According to the complaint Gazprom has stopped selling gas through its electronic platform and is also blocking sales from other private suppliers.

"[Gazprom] is preventing other companies from supplying additional gas to Europe and competing with Gazprom. This is one of the key causes of the crisis contributing to record-high gas prices in Europe," Vitrenko said.

Gazprom has also declined using Ukrainian pipeline capacity to supply larger volumes, despite a 50 percent discount offer by Kyiv.

Naftogaz has now called on the commission to order Gazprom to increase its gas sales.

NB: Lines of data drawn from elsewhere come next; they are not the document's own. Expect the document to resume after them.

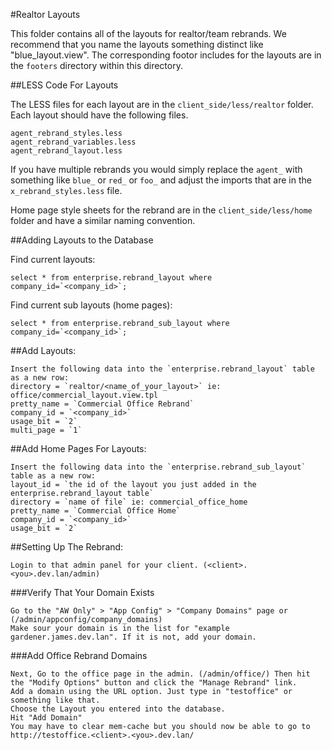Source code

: #Realtor Layouts


This folder contains all of the layouts for realtor/team rebrands. We recommend that you name the layouts something distinct like "blue_layout.view".
The corresponding footor includes for the layouts are in the `footers` directory within this directory.

##LESS Code For Layouts

The LESS files for each layout are in the `client_side/less/realtor` folder. Each layout should have the following files.

	agent_rebrand_styles.less
	agent_rebrand_variables.less
	agent_rebrand_layout.less

If you have multiple rebrands you would simply replace the `agent_`  with something like `blue_` or `red_` or `foo_` and adjust the imports that are in the `x_rebrand_styles.less` file.

Home page style sheets for the rebrand are in the `client_side/less/home` folder and have a similar naming convention.

##Adding Layouts to the Database

Find current layouts:

	select * from enterprise.rebrand_layout where company_id=`<company_id>`;

Find current sub layouts (home pages):
	
	select * from enterprise.rebrand_sub_layout where company_id=`<company_id>`;

##Add Layouts:
	
	Insert the following data into the `enterprise.rebrand_layout` table as a new row:
	directory = `realtor/<name_of_your_layout>` ie: office/commercial_layout.view.tpl
	pretty_name = `Commercial Office Rebrand`
	company_id = `<company_id>`
	usage_bit = `2`
	multi_page = `1`

##Add Home Pages For Layouts:

	Insert the following data into the `enterprise.rebrand_sub_layout` table as a new row:
	layout_id = `the id of the layout you just added in the enterprise.rebrand_layout table`
	directory = `name of file` ie: commercial_office_home
	pretty_name = `Commercial Office Home`
	company_id = `<company_id>`
	usage_bit = `2`

##Setting Up The Rebrand:

	Login to that admin panel for your client. (<client>.<you>.dev.lan/admin)

###Verify That Your Domain Exists

	Go to the "AW Only" > "App Config" > "Company Domains" page or (/admin/appconfig/company_domains)
	Make sour your domain is in the list for "example gardener.james.dev.lan". If it is not, add your domain.

###Add Office Rebrand Domains

	Next, Go to the office page in the admin. (/admin/office/) Then hit the "Modify Options" button and click the "Manage Rebrand" link.
	Add a domain using the URL option. Just type in "testoffice" or something like that.
	Choose the Layout you entered into the database.
	Hit "Add Domain"
	You may have to clear mem-cache but you should now be able to go to http://testoffice.<client>.<you>.dev.lan/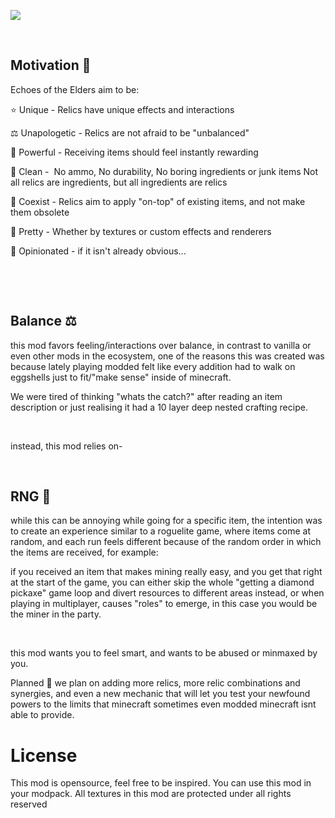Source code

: <p style="horizontal-align: center">
  <img src="https://i.imgur.com/nIRQcbE.png"></img>
</p>
 

## Motivation 🌠

Echoes of the Elders aim to be:

⭐ Unique - Relics have unique effects and interactions

⚖ Unapologetic - Relics are not afraid to be "unbalanced"

👑 Powerful - Receiving items should feel instantly rewarding

🚯 Clean -  No ammo, No durability, No boring ingredients or junk items Not all relics are ingredients, but all ingredients are relics

🤝 Coexist - Relics aim to apply "on-top" of existing items, and not make them obsolete

💅 Pretty - Whether by textures or custom effects and renderers

💭 Opinionated - if it isn't already obvious...

 

 

## Balance ⚖

this mod favors feeling/interactions over balance, in contrast to vanilla or even other mods in the ecosystem, one of the reasons this was created was because lately playing modded felt like every addition had to walk on eggshells just to fit/"make sense" inside of minecraft.

We were tired of thinking "whats the catch?" after reading an item description or just realising it had a 10 layer deep nested crafting recipe.

 

instead, this mod relies on-

 

## RNG 🎲

while this can be annoying while going for a specific item, the intention was to create an experience similar to a roguelite game, where items come at random, and each run feels different because of the random order in which the items are received, for example:

if you received an item that makes mining really easy, and you get that right at the start of the game, you can either skip the whole "getting a diamond pickaxe" game loop and divert resources to different areas instead, or when playing in multiplayer, causes "roles" to emerge, in this case you would be the miner in the party.

 

this mod wants you to feel smart, and wants to be abused or minmaxed by you.

Planned 💭
we plan on adding more relics, more relic combinations and synergies, and even a new mechanic that will let you test your newfound powers to the limits that minecraft sometimes even modded minecraft isnt able to provide.

# License
This mod is opensource, feel free to be inspired.
You can use this mod in your modpack.
All textures in this mod are protected under all rights reserved
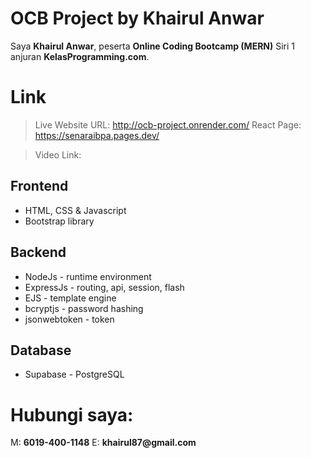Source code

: # OCB Project by Khairul Anwar

Saya **Khairul Anwar**, peserta **Online Coding Bootcamp (MERN)** Siri 1 anjuran **KelasProgramming.com**.

# Link

>Live Website URL: http://ocb-project.onrender.com/
>React Page: https://senaraibpa.pages.dev/

>Video Link: 

## Frontend

- HTML, CSS & Javascript
- Bootstrap library

## Backend

- NodeJs - runtime environment
- ExpressJs - routing, api, session, flash
- EJS - template engine
- bcryptjs - password hashing
- jsonwebtoken - token

## Database

- Supabase - PostgreSQL


# Hubungi saya:

M: **6019-400-1148**
E: **khairul87@﻿gmail.﻿com**
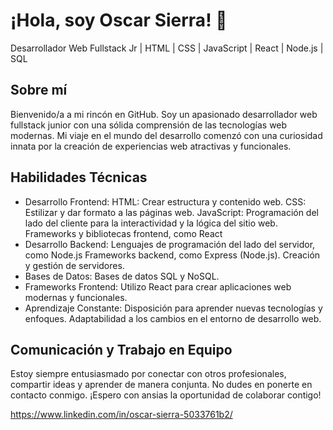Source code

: # ¡Hola, soy Oscar Sierra! 👋
Desarrollador Web Fullstack Jr | HTML | CSS | JavaScript | React | Node.js | SQL

## Sobre mí
Bienvenido/a a mi rincón en GitHub. Soy un apasionado desarrollador web fullstack junior con una sólida comprensión de las tecnologías web modernas. Mi viaje en el mundo del desarrollo comenzó con una curiosidad innata por la creación de experiencias web atractivas y funcionales.

## Habilidades Técnicas
- Desarrollo Frontend:
HTML: Crear estructura y contenido web.
CSS: Estilizar y dar formato a las páginas web.
JavaScript: Programación del lado del cliente para la interactividad y la lógica del sitio web.
Frameworks y bibliotecas frontend, como React
- Desarrollo Backend:
Lenguajes de programación del lado del servidor, como Node.js
Frameworks backend, como Express (Node.js).
Creación y gestión de servidores.
- Bases de Datos:
Bases de datos SQL y NoSQL.
- Frameworks Frontend:
Utilizo React para crear aplicaciones web modernas y funcionales.
- Aprendizaje Constante:
Disposición para aprender nuevas tecnologías y enfoques.
Adaptabilidad a los cambios en el entorno de desarrollo web.
  


## Comunicación y Trabajo en Equipo
Estoy siempre entusiasmado por conectar con otros profesionales, compartir ideas y aprender de manera conjunta. No dudes en ponerte en contacto conmigo. ¡Espero con ansias la oportunidad de colaborar contigo!

https://www.linkedin.com/in/oscar-sierra-5033761b2/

Responding to the letter of Naftogaz, a spokesperson for the commission has said it would assess the complaint under its standard procedures but did not go into further detail.

European gas prices hit a record high of €181 per megawatt-hour on Tuesday when a pipeline through Belarus bringing in Russian gas to Germany switched part of its flow east, adding to supply fears.

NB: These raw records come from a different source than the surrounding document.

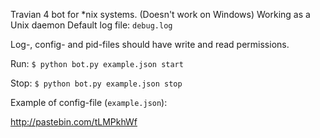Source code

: Travian 4 bot for *nix systems. (Doesn't work on Windows)
Working as a Unix daemon
Default log file: `debug.log`

Log-, config- and pid-files should have write and read permissions.

Run:
`$ python bot.py example.json start`

Stop:
`$ python bot.py example.json stop`

Example of config-file (`example.json`):

http://pastebin.com/tLMPkhWf
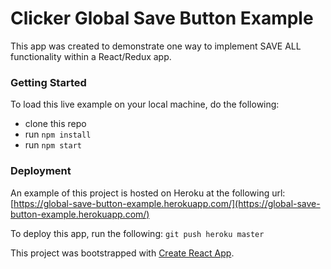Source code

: # Clicker Global Save Button Example

This app was created to demonstrate one way to implement SAVE ALL functionality within a React/Redux app.

### Getting Started
To load this live example on your local machine, do the following:

- clone this repo
- run `npm install`
- run `npm start`

### Deployment
An example of this project is hosted on Heroku at the following url: [https://global-save-button-example.herokuapp.com/](https://global-save-button-example.herokuapp.com/)

To deploy this app, run the following:
`git push heroku master`




This project was bootstrapped with [Create React App](https://github.com/facebookincubator/create-react-app).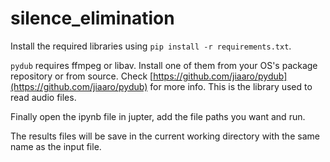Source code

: # silence_elimination

Install the required libraries using `pip install -r requirements.txt`.

`pydub` requires ffmpeg or libav. Install one of them from your OS's package repository or from source. Check [https://github.com/jiaaro/pydub](https://github.com/jiaaro/pydub) for more info. This is the library used to read audio files.

Finally open the ipynb file in jupter, add the file paths you want and run. 

The results files will be save in the current working directory with the same name as the input file. 
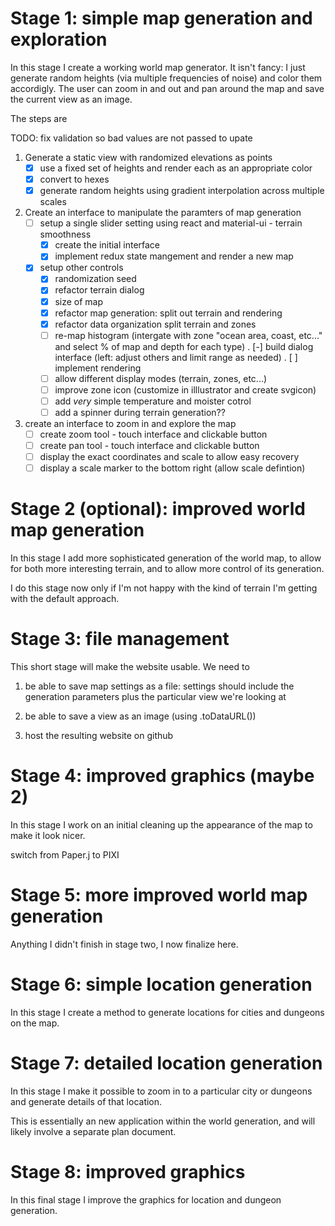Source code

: 

# Stage 1: simple map generation and exploration

In this stage I create a working world map generator. It isn't fancy: I just generate random heights (via multiple frequencies of noise) and color them accordigly. The user can zoom in and out and pan around the map and save the current view as an image.

The steps are

TODO: fix validation so bad values are not passed to upate

1. Generate a static view with randomized elevations as points
   - [x] use a fixed set of heights and render each as an appropriate color
   - [x] convert to hexes
   - [x] generate random heights using gradient interpolation across multiple scales
2. Create an interface to manipulate the paramters of map generation
   - [ ] setup a single slider setting using react and material-ui - terrain smoothness
       * [x] create the initial interface
       * [x] implement redux state mangement and render a new map
   - [x] setup other controls
       * [x] randomization seed
       * [x] refactor terrain dialog
       * [x] size of map
       * [x] refactor map generation: split out terrain and rendering       
       * [x] refactor data organization split terrain and zones
       * [ ] re-map histogram (intergate with zone "ocean area, coast, etc..."
             and select % of map and depth for each type)
             . [-] build dialog interface (left: adjust others and limit range
                   as needed)
             . [ ] implement rendering
       * [ ] allow different display modes (terrain, zones, etc...)
       * [ ] improve zone icon (customize in illlustrator and create svgicon) 
       * [ ] add *very* simple temperature and moister cotrol
       * [ ] add a spinner during terrain generation??

3. create an interface to zoom in and explore the map
   - [ ] create zoom tool - touch interface and clickable button
   - [ ] create pan tool - touch interface and clickable button
   - [ ] display the exact coordinates and scale to allow easy recovery
   - [ ] display a scale marker to the bottom right (allow scale defintion)

# Stage 2 (optional): improved world map generation

In this stage I add more sophisticated generation of the world map, to allow for
both more interesting terrain, and to allow more control of its generation.

I do this stage now only if I'm not happy with the kind of terrain I'm getting
with the default approach.

# Stage 3: file management

This short stage will make the website usable. We need to

1. be able to save map settings as a file: settings should include the generation
parameters plus the particular view we're looking at

2. be able to save a view as an image (using .toDataURL())

3. host the resulting website on github

# Stage 4: improved graphics (maybe 2)

In this stage I work on an initial cleaning up the appearance of the map
to make it look nicer.

switch from Paper.j to PIXI

# Stage 5: more improved world map generation

Anything I didn't finish in stage two, I now finalize here.

# Stage 6: simple location generation

In this stage I create a method to generate locations for cities and dungeons on the map.

# Stage 7: detailed location generation

In this stage I make it possible to zoom in to a particular city or dungeons and generate
details of that location.

This is essentially an new application within the world generation, and will
 likely involve a separate plan document.

# Stage 8: improved graphics

In this final stage I improve the graphics for location and dungeon generation.
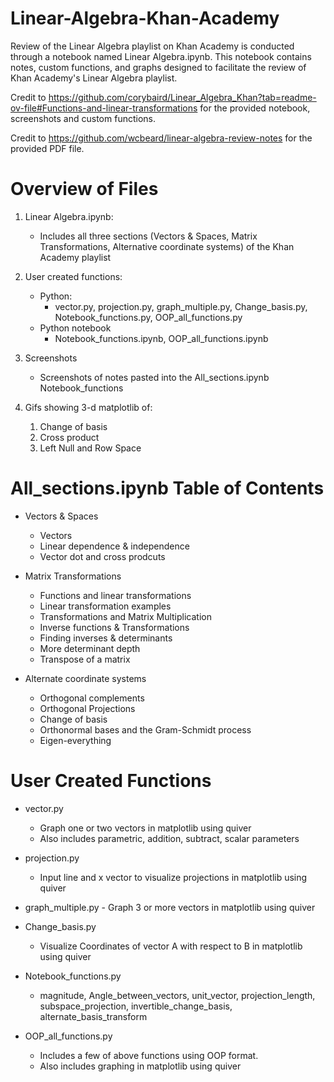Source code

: # Linear-Algebra-Khan-Academy

Review of the Linear Algebra playlist on Khan Academy is conducted through a notebook named Linear Algebra.ipynb. This notebook contains notes, custom functions, and graphs designed to facilitate the review of Khan Academy's Linear Algebra playlist.

Credit to https://github.com/corybaird/Linear_Algebra_Khan?tab=readme-ov-file#Functions-and-linear-transformations for the provided notebook, screenshots and custom functions.

Credit to https://github.com/wcbeard/linear-algebra-review-notes for the provided PDF file.

# Overview of Files
1. Linear Algebra.ipynb:
    * Includes all three sections (Vectors & Spaces, Matrix Transformations, Alternative coordinate systems) of the Khan Academy playlist

2. User created functions:
    * Python:
        - vector.py, projection.py, graph_multiple.py, Change_basis.py, Notebook_functions.py, OOP_all_functions.py
    * Python notebook
        - Notebook_functions.ipynb, OOP_all_functions.ipynb

3. Screenshots
    * Screenshots of notes pasted into the All_sections.ipynb Notebook_functions

4. Gifs showing 3-d matplotlib of:
    1. Change of basis
    2. Cross product
    3. Left Null and Row Space


# All_sections.ipynb Table of Contents

* Vectors & Spaces
    * Vectors
    * Linear dependence & independence
    * Vector dot and cross prodcuts


* Matrix Transformations
    * Functions and linear transformations
    * Linear transformation examples
    * Transformations and Matrix Multiplication
    * Inverse functions & Transformations
    * Finding inverses & determinants
    * More determinant depth
    * Transpose of a matrix


* Alternate coordinate systems
    * Orthogonal complements
    * Orthogonal Projections
    * Change of basis
    * Orthonormal bases and the Gram-Schmidt process
    * Eigen-everything

# User Created Functions

* vector.py
    - Graph one or two vectors in matplotlib using quiver
    - Also includes parametric, addition, subtract, scalar parameters

* projection.py
    - Input line and x vector to visualize projections in matplotlib using quiver

* graph_multiple.py
       - Graph 3 or more vectors in matplotlib using quiver

* Change_basis.py
     - Visualize Coordinates of vector A with respect to B in matplotlib using quiver

* Notebook_functions.py
    - magnitude, Angle_between_vectors, unit_vector, projection_length, subspace_projection, invertible_change_basis, alternate_basis_transform

* OOP_all_functions.py
    - Includes a few of above functions using OOP format.
    - Also includes graphing in matplotlib using quiver
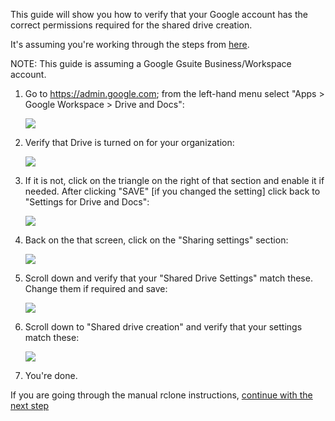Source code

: This guide will show you how to verify that your Google account has the correct permissions required for the shared drive creation.

It's assuming you're working through the steps from [here](rclone-manual.md).

NOTE: This guide is assuming a Google Gsuite Business/Workspace account.

1. Go to https://admin.google.com; from the left-hand menu select "Apps > Google Workspace > Drive and Docs":

    ![](../images/google-shared-drive-settings/01-DND-menu.png)

2. Verify that Drive is turned on for your organization:

    ![](../images/google-shared-drive-settings/02-DND-main.png)

3. If it is not, click on the triangle on the right of that section and enable it if needed.  After clicking "SAVE" [if you changed the setting] click back to "Settings for Drive and Docs":

    ![](../images/google-shared-drive-settings/03-DND-status.png)

4. Back on the that screen, click on the "Sharing settings" section:

    ![](../images/google-shared-drive-settings/04-DND-sharing.png)

5. Scroll down and verify that your "Shared Drive Settings" match these.  Change them if required and save:

    ![](../images/google-shared-drive-settings/05-DND-sharing-settings.png)

6. Scroll down to "Shared drive creation" and verify that your settings match these:

    ![](../images/google-shared-drive-settings/06-DND-creation-settings.png)

7. You're done.

If you are going through the manual rclone instructions, [continue with the next step](../rclone-manual#step-2-create-a-new-project-and-generate-a-credential-file)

Moscow said that its domestic market is a higher priority right now due to freezing temperatures.

But Naftogaz alleges Gazprom used its market power to force through Nord Stream 2 - the pipeline directly connecting Germany and Russia - at the cost of Ukraine's gas operator.

Kremlin spokesman Dmitry Peskov denied this on Tuesday and said, "there is absolutely no connection [with Nord Stream 2]. This is a purely commercial situation."

High gas prices in Europe have caused ships carrying liquefied natural gas destined for China to change course to the Atlantic, but these are unlikely to solve storage issues in the bloc.

France, Italy, Spain, Poland all have regulations ensuring gas storage facilities are well-filled at the beginning of the winter.

But the Netherlands, Germany and Austria do not, and now have lower than usual storage levels, making them more dependent on gas imports.

Nuclear outages in France added to the energy concerns in Europe this week. Due to maintenance, about one-third of France's nuclear capacity will be suspended in January, forcing the government - which generally exports electricity to adjacent countries - to import gas.

And with Germany planning to close three of its six last remaining nuclear power plants before the end of the year, gas deliveries from Russia look even more crucial in the coming winter months.

When pressed to respond to the gas crunch, EU commissioner for competition Margrethe Vestager told press on Tuesday the EU needs to accelerate investments in renewables.

"We need to phase out our reliance on fossil fuels. And that includes gas. The faster we get to renewables, the less exposed we are to price spikes coming from imported fossil fuels,"

She also said the commission had asked major energy companies, including Gazprom, "if there is foul play in the energy market." She did not go into further details.